The Trump administration has tapped a former Louisiana health official who ordered a stop to promotions of mass vaccination events last winter to be the Centers for Disease Control and Prevention's new principal deputy director.
Why it matters: The move begins to fill out the top ranks of the CDC, whose leadership was left in limbo after a wave of high-level departures this summer, including the August firing of former director Susan Monarez.
Driving the news: Former Louisiana Surgeon General Ralph Abraham was listed as CDC's principal deputy director on an internal email server, Inside Medicine first reported on Tuesday.
- Health and Human Services later confirmed his appointment, which is not subject to Senate confirmation.
- He would be the most senior medical professional at the public health agency, serving under acting director Jim O'Neill, a former Silicon Valley investor and entrepreneur.
Abraham was a three-term congressman from 2015 to 2021 who spent 10 years as a veterinarian before going to medical school and then practicing family medicine, according to his official biography.

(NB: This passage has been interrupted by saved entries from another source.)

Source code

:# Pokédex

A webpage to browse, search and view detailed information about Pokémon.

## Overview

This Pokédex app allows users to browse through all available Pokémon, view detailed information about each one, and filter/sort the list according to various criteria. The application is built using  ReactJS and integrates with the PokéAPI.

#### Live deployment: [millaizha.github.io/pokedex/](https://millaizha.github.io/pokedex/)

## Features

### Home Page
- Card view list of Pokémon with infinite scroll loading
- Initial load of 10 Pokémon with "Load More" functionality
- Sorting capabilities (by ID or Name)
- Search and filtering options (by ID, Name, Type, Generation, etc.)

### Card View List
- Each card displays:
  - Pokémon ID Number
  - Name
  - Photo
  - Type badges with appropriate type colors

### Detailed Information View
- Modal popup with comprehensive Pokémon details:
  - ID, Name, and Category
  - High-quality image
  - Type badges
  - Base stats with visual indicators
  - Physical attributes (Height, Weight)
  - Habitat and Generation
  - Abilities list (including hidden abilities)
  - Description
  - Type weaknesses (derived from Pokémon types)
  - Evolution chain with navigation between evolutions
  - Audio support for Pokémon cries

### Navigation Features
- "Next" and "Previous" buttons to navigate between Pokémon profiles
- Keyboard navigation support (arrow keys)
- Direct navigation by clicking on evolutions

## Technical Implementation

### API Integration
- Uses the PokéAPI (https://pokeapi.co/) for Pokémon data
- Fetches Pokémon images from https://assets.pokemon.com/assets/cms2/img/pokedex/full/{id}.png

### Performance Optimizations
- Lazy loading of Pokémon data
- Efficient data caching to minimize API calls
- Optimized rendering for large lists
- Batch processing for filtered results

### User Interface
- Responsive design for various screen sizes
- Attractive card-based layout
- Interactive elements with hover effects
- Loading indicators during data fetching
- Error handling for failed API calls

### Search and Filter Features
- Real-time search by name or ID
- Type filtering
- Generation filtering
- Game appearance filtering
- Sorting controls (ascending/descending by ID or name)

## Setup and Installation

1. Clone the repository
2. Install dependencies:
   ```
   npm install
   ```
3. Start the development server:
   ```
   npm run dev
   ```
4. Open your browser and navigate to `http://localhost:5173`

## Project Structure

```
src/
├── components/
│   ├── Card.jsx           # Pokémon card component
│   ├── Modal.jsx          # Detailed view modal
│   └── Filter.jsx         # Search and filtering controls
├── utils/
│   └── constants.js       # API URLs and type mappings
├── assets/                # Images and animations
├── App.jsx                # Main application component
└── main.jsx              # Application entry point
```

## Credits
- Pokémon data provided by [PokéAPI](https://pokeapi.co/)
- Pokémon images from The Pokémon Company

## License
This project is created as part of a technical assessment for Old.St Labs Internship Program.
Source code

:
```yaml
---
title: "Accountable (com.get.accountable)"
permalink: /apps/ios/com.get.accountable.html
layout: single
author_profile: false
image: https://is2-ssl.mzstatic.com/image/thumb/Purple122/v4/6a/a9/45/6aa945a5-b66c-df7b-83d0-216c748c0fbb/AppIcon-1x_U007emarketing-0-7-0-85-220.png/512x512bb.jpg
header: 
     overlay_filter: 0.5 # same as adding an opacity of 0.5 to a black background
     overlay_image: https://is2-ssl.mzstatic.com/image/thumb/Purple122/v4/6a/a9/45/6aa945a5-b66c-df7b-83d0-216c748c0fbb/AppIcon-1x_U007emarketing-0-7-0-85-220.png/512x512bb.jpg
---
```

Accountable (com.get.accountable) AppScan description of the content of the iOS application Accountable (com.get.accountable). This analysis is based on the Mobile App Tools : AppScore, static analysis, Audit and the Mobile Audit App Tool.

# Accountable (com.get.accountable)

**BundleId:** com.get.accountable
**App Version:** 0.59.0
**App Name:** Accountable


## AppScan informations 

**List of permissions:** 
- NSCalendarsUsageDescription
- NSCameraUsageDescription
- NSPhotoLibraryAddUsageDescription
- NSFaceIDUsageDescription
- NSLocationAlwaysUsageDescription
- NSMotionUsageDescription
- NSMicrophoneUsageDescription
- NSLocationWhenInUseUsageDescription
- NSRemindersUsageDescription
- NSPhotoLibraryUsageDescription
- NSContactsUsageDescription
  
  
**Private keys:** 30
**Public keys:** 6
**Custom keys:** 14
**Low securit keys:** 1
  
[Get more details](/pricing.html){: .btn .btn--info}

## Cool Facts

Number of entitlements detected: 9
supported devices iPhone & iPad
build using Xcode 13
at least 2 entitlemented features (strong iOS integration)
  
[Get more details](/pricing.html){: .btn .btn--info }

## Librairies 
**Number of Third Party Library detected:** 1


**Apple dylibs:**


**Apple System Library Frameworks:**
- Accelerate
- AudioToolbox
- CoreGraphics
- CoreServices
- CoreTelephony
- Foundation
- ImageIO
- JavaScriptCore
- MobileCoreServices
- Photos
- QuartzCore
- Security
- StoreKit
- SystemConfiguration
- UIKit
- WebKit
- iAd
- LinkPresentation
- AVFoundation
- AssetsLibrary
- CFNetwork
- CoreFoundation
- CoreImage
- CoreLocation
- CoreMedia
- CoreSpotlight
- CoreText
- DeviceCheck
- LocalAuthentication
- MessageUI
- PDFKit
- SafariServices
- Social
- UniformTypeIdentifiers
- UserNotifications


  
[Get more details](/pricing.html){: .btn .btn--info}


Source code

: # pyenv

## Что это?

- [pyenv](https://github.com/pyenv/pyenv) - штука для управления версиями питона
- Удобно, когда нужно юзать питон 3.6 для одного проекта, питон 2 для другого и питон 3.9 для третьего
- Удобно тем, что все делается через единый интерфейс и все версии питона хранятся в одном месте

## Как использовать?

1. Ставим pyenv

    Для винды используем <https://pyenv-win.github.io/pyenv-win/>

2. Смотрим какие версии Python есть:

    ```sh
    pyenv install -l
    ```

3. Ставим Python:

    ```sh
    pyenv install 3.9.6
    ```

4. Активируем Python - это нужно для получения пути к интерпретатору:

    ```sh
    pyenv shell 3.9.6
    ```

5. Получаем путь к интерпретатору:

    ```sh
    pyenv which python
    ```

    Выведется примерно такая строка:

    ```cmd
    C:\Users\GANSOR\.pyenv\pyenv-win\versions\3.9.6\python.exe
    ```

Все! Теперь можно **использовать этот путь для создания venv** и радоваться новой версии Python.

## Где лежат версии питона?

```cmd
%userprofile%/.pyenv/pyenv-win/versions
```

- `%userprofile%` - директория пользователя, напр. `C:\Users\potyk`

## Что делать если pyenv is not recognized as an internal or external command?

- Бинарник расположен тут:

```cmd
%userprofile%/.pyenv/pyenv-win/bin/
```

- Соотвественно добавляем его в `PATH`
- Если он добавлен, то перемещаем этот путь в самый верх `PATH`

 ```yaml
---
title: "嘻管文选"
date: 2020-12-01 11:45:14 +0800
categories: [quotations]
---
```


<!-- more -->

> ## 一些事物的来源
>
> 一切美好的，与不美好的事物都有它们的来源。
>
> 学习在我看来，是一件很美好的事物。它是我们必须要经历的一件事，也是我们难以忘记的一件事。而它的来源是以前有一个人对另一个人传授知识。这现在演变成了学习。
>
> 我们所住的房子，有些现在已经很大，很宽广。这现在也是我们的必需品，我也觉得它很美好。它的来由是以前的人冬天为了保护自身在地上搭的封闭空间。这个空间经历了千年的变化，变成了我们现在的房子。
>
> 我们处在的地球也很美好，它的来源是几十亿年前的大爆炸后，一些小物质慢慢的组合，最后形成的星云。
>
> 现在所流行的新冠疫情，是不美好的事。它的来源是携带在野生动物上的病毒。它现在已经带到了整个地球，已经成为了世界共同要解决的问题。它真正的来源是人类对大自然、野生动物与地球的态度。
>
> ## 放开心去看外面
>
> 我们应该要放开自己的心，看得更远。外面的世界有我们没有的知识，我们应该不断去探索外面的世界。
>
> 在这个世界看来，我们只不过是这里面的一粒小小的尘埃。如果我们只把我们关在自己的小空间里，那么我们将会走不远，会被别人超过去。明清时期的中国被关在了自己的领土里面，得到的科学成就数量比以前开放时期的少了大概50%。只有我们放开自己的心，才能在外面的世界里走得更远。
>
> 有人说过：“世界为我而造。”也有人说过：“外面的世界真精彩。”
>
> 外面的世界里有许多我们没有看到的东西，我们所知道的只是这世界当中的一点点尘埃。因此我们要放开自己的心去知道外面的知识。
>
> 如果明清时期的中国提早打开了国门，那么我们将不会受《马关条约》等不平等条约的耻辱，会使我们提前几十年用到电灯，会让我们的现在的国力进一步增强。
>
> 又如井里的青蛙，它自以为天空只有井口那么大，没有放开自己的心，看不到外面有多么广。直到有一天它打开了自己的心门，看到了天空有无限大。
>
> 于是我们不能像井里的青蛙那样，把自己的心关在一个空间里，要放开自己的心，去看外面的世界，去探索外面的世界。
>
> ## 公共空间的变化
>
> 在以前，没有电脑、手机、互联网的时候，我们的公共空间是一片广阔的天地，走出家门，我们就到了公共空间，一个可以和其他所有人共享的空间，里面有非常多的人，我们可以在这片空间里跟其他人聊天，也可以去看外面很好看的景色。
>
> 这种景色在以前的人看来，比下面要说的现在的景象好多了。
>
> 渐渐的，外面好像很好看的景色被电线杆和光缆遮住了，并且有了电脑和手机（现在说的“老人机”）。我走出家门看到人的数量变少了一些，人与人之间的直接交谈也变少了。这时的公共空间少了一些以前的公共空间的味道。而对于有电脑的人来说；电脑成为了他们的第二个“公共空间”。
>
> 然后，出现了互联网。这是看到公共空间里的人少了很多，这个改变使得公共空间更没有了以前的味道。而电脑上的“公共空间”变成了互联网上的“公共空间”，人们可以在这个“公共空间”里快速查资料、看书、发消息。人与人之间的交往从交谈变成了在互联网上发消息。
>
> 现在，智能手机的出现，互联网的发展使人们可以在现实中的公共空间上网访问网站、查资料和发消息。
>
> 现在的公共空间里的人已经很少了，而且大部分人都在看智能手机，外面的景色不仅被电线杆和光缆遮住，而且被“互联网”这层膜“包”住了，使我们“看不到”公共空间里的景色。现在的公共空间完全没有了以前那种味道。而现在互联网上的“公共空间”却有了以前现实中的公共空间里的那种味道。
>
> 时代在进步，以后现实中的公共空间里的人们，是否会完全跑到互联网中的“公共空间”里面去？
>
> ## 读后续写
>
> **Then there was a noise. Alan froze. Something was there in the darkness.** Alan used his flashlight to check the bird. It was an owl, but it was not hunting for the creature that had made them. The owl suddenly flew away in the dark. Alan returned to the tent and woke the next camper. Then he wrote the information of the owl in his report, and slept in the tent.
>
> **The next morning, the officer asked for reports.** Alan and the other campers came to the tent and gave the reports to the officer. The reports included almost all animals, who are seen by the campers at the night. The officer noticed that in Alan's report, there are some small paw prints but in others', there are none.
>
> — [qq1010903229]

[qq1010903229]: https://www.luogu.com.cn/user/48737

In February, Abraham issued an internal memo to Louisiana's health department that it would no longer use media campaigns or health fairs to promote vaccination against preventable illnesses, the New York Times reported.
- He has also publicly sparred with Senate health committee Chair Bill Cassidy (R-La.) over vaccines, saying he doesn't believe COVID-19 shots are safe and admonishing Cassidy, also a physician, to "stay in his lane."
- During the pandemic, he backed efforts to make the unproven COVID treatment ivermectin available without a prescription and recommended it to his own patients as a treatment for the virus, per the Shreveport Times.
- MedPage Today found that out of about 12,000 practicing physicians in 2021, Abraham was the seventh highest prescriber of ivermectin in the state, even though it had already been found to be ineffective in treating COVID.